▶ [ASSIGNMENT]:
Among these entries, how many lines contain "energy"? Say the number and nothing else.

▶ [DATA EXCERPTS]:
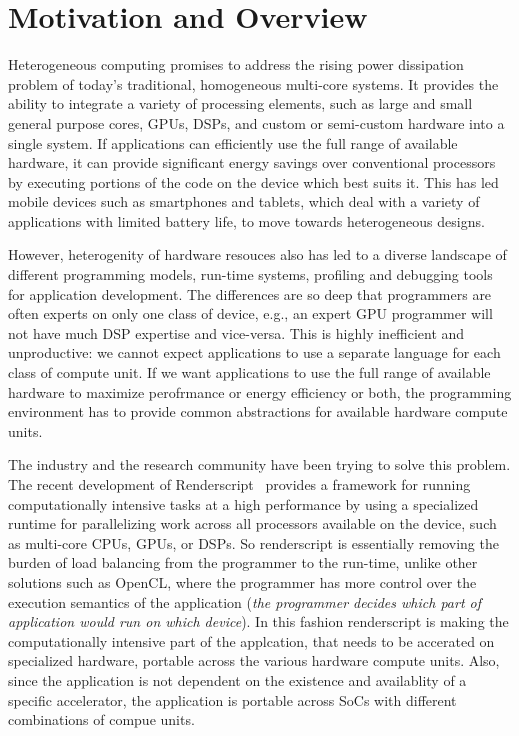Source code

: \section{Motivation and Overview}
Heterogeneous computing promises to address the rising power dissipation problem
of today's traditional, homogeneous multi-core
systems. It provides the ability to integrate a variety of processing elements,
such as large and small general purpose cores, GPUs, DSPs, and custom or
semi-custom hardware into a single system. If applications can efficiently use
the full range of available hardware, it can provide significant energy
savings over conventional processors by executing portions of the code on the
device which best suits it. This has led mobile devices such as smartphones
and tablets, which deal with a variety of applications with limited battery
life, to move towards heterogeneous designs.

However, heterogenity of hardware resouces also has led to a diverse landscape
of different programming models, run-time systems, profiling and debugging tools
for application development. The differences are so deep that programmers are
often experts on only one class of device, e.g., an expert GPU programmer will
not have much DSP expertise and vice-versa. This is highly inefficient and
unproductive: we cannot expect applications to use a separate language for each
class of compute unit. If we want applications to use the full range of
available hardware to maximize perofrmance or energy efficiency or both, the
programming environment has to provide common abstractions for available
hardware compute units.

The industry and the research community have been trying to solve this problem.
The recent development of Renderscript~\cite{wiki:Renderscript, Renderscript} provides a framework
for running computationally intensive tasks at a high performance by using a
specialized runtime for 
parallelizing work across all processors available on the device, such as
multi-core CPUs, GPUs, or DSPs. So renderscript is essentially removing the
burden of load balancing from the programmer to the run-time, unlike other
solutions such as OpenCL, where the programmer has more control over the
execution semantics of the application ({\em the programmer decides which part
of application would run on which device}). In this fashion renderscript is
making the computationally intensive part of the applcation, that needs to be
accerated on specialized hardware, portable across the various hardware compute
units. Also, since the application is not dependent on the existence and
availablity of a specific accelerator, the application is portable across SoCs
with different combinations of compue units.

▶ [OUTPUT FOR THIS TASK]:
2